Eleição presidencial na Argélia se aproxima

Após a renúncia do antigo presidente, novo governo provisório adiou as eleições de 20 de abril para 4 de julho

A situação na Argélia continua tensa. Demonstrações semanais ocorrem contra o governo do país. Os protestos em massa pacíficos começaram em fevereiro de 2019. Dezenas de milhares de argelinos foram às ruas para pedir que Abdelaziz Bouteflika, de 82 anos, o então presidente, não concorresse nas próximas eleições presidenciais do país.

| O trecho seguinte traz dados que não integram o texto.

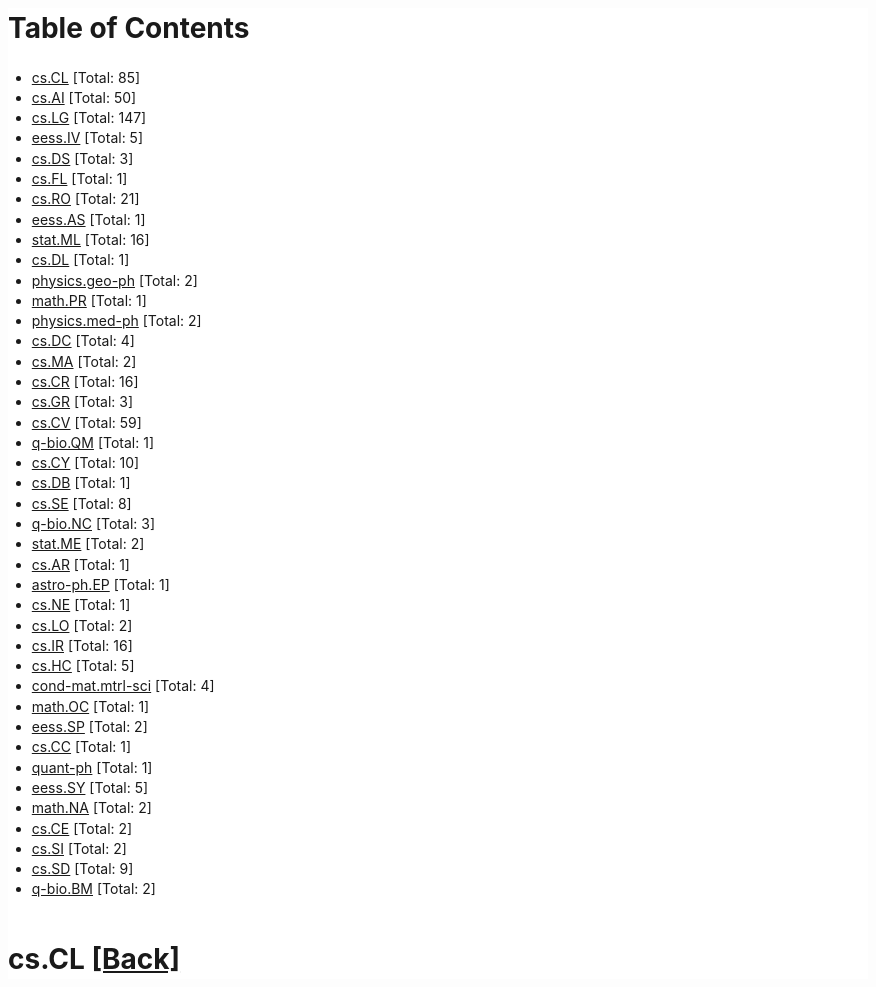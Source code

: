 <div id=toc></div>

# Table of Contents

- [cs.CL](#cs.CL) [Total: 85]
- [cs.AI](#cs.AI) [Total: 50]
- [cs.LG](#cs.LG) [Total: 147]
- [eess.IV](#eess.IV) [Total: 5]
- [cs.DS](#cs.DS) [Total: 3]
- [cs.FL](#cs.FL) [Total: 1]
- [cs.RO](#cs.RO) [Total: 21]
- [eess.AS](#eess.AS) [Total: 1]
- [stat.ML](#stat.ML) [Total: 16]
- [cs.DL](#cs.DL) [Total: 1]
- [physics.geo-ph](#physics.geo-ph) [Total: 2]
- [math.PR](#math.PR) [Total: 1]
- [physics.med-ph](#physics.med-ph) [Total: 2]
- [cs.DC](#cs.DC) [Total: 4]
- [cs.MA](#cs.MA) [Total: 2]
- [cs.CR](#cs.CR) [Total: 16]
- [cs.GR](#cs.GR) [Total: 3]
- [cs.CV](#cs.CV) [Total: 59]
- [q-bio.QM](#q-bio.QM) [Total: 1]
- [cs.CY](#cs.CY) [Total: 10]
- [cs.DB](#cs.DB) [Total: 1]
- [cs.SE](#cs.SE) [Total: 8]
- [q-bio.NC](#q-bio.NC) [Total: 3]
- [stat.ME](#stat.ME) [Total: 2]
- [cs.AR](#cs.AR) [Total: 1]
- [astro-ph.EP](#astro-ph.EP) [Total: 1]
- [cs.NE](#cs.NE) [Total: 1]
- [cs.LO](#cs.LO) [Total: 2]
- [cs.IR](#cs.IR) [Total: 16]
- [cs.HC](#cs.HC) [Total: 5]
- [cond-mat.mtrl-sci](#cond-mat.mtrl-sci) [Total: 4]
- [math.OC](#math.OC) [Total: 1]
- [eess.SP](#eess.SP) [Total: 2]
- [cs.CC](#cs.CC) [Total: 1]
- [quant-ph](#quant-ph) [Total: 1]
- [eess.SY](#eess.SY) [Total: 5]
- [math.NA](#math.NA) [Total: 2]
- [cs.CE](#cs.CE) [Total: 2]
- [cs.SI](#cs.SI) [Total: 2]
- [cs.SD](#cs.SD) [Total: 9]
- [q-bio.BM](#q-bio.BM) [Total: 2]


<div id='cs.CL'></div>

# cs.CL [[Back]](#toc)
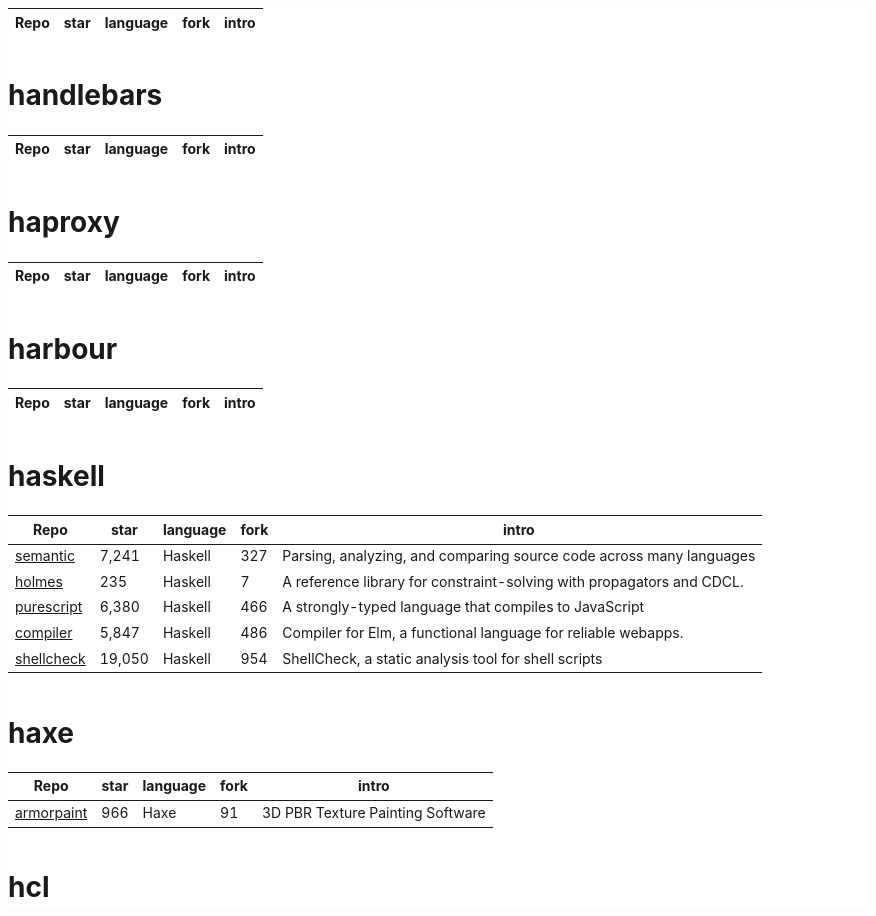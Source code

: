 Repo|star|language|fork|intro
-|-|-|-|-



# handlebars

Repo|star|language|fork|intro
-|-|-|-|-



# haproxy

Repo|star|language|fork|intro
-|-|-|-|-



# harbour

Repo|star|language|fork|intro
-|-|-|-|-



# haskell

Repo|star|language|fork|intro
-|-|-|-|-
[semantic](https://github.com/github/semantic)|7,241|Haskell|327|Parsing, analyzing, and comparing source code across many languages
[holmes](https://github.com/i-am-tom/holmes)|235|Haskell|7|A reference library for constraint-solving with propagators and CDCL.
[purescript](https://github.com/purescript/purescript)|6,380|Haskell|466|A strongly-typed language that compiles to JavaScript
[compiler](https://github.com/elm/compiler)|5,847|Haskell|486|Compiler for Elm, a functional language for reliable webapps.
[shellcheck](https://github.com/koalaman/shellcheck)|19,050|Haskell|954|ShellCheck, a static analysis tool for shell scripts


# haxe

Repo|star|language|fork|intro
-|-|-|-|-
[armorpaint](https://github.com/armory3d/armorpaint)|966|Haxe|91|3D PBR Texture Painting Software


# hcl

Depois de várias semanas, o presidente concordou em abrir mão de sua candidatura. As manifestações continuaram, e os manifestantes queriam que o presidente renunciasse. Ele fez isso, quando a pressão do lado do exército também surgiu. Um novo governo provisório decidiu que as eleições seriam adiadas de 20 de abril para 4 de julho.

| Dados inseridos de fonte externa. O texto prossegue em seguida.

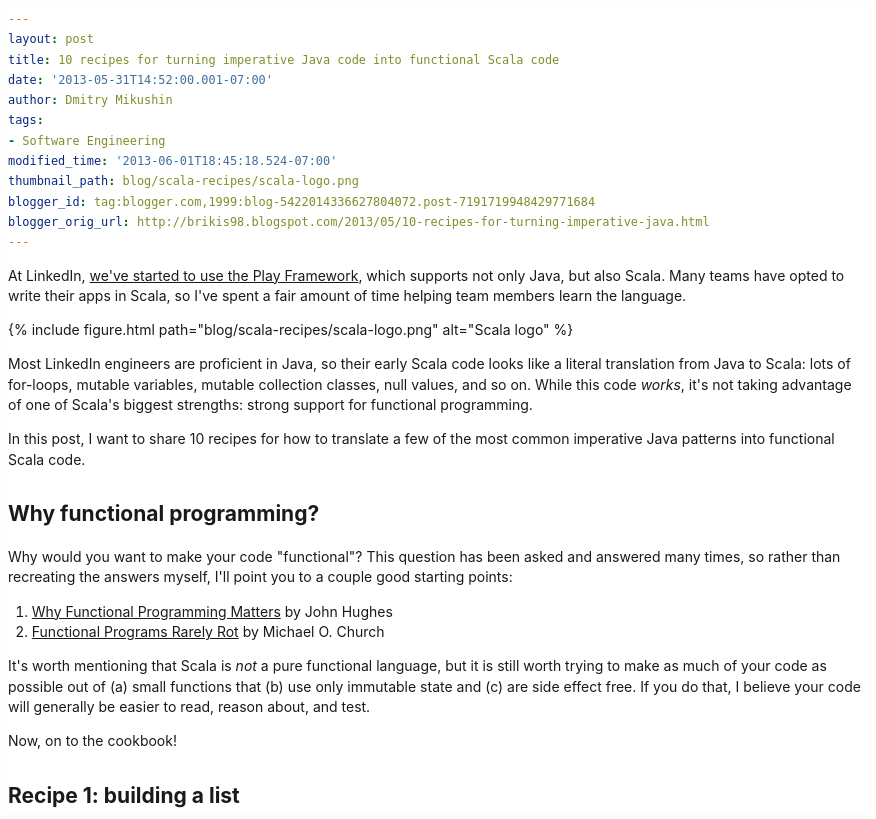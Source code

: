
 ```yaml
---
layout: post
title: 10 recipes for turning imperative Java code into functional Scala code
date: '2013-05-31T14:52:00.001-07:00'
author: Dmitry Mikushin
tags:
- Software Engineering
modified_time: '2013-06-01T18:45:18.524-07:00'
thumbnail_path: blog/scala-recipes/scala-logo.png
blogger_id: tag:blogger.com,1999:blog-5422014336627804072.post-7191719948429771684
blogger_orig_url: http://brikis98.blogspot.com/2013/05/10-recipes-for-turning-imperative-java.html
---
```


At LinkedIn, [we've started to use the Play 
Framework](http://engineering.linkedin.com/play/play-framework-linkedin), 
which supports not only Java, but also Scala. Many teams have opted to write 
their apps in Scala, so I've spent a fair amount of time helping team members 
learn the language. 

{% include figure.html path="blog/scala-recipes/scala-logo.png" alt="Scala logo" %}

Most LinkedIn engineers are proficient in Java, so their early Scala code 
looks like a literal translation from Java to Scala: lots of for-loops, 
mutable variables, mutable collection classes, null values, and so on. While 
this code *works*, it's not taking advantage of one of Scala's biggest 
strengths: strong support for functional programming. 

In this post, I want to share 10 recipes for how to translate a few of the 
most common imperative Java patterns into functional Scala code. 

## Why functional programming? 

Why would you want to make your code "functional"? This question has been 
asked and answered many times, so rather than recreating the answers myself, 
I'll point you to a couple good starting points: 

1. [Why Functional Programming 
Matters](http://www.cs.kent.ac.uk/people/staff/dat/miranda/whyfp90.pdf) by 
John Hughes 
1. [Functional Programs Rarely 
Rot](http://michaelochurch.wordpress.com/2012/12/06/functional-programs-rarely-rot/) 
by Michael O. Church 

It's worth mentioning that Scala is *not* a pure functional language, but it 
is still worth trying to make as much of your code as possible out of (a) 
small functions that (b) use only immutable state and (c) are side effect 
free. If you do that, I believe your code will generally be easier to read, 
reason about, and test. 

Now, on to the cookbook! 

## Recipe 1: building a list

Muitos no país acham que o período para as novas eleições é muito curto para ter realmente bons novos candidatos, mas essa semana, o chefe de gabinete do exército argelino, o tenente-general Ahmed Gaid Salah, declarou que as eleições devem acontecer.

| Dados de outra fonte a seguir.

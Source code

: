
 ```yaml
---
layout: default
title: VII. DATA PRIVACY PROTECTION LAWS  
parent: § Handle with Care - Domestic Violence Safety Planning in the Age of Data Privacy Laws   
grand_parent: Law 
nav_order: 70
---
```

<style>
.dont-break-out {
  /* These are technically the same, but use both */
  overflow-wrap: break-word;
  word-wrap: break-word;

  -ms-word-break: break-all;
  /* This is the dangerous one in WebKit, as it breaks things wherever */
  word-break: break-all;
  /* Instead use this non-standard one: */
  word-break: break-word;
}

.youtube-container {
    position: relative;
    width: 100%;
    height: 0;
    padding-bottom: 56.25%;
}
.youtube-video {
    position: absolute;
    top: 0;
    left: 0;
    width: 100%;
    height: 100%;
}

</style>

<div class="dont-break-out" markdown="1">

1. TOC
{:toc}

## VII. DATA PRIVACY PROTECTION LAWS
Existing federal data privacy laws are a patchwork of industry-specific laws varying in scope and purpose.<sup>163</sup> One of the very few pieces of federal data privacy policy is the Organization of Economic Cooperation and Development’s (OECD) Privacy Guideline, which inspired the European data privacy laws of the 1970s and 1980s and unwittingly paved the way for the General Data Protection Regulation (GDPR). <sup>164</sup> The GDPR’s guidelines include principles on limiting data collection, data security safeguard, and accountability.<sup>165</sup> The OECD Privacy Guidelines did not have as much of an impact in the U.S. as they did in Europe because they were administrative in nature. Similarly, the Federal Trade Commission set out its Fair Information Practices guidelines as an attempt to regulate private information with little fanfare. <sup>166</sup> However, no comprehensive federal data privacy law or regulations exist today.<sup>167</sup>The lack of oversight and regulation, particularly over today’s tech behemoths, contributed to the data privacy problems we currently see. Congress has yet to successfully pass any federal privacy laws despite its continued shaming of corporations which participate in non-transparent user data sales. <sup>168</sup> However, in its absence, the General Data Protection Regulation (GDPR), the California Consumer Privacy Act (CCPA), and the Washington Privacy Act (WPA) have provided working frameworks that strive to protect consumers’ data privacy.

De acordo com agências de notícias, há 74 candidatos concorrendo à presidência em 4 de julho. Esta semana, as propostas para o termo de candidatura se encerram. Os protestos continuam contra as eleições planejadas, enquanto os manifestantes veem um papel muito importante desenvolvido por pessoas relacionadas ao antigo regime. Como os cristãos não têm direitos como cidadão no país, a igreja vê a situação atual como positiva e diz que estão esperando por isso há muito tempo.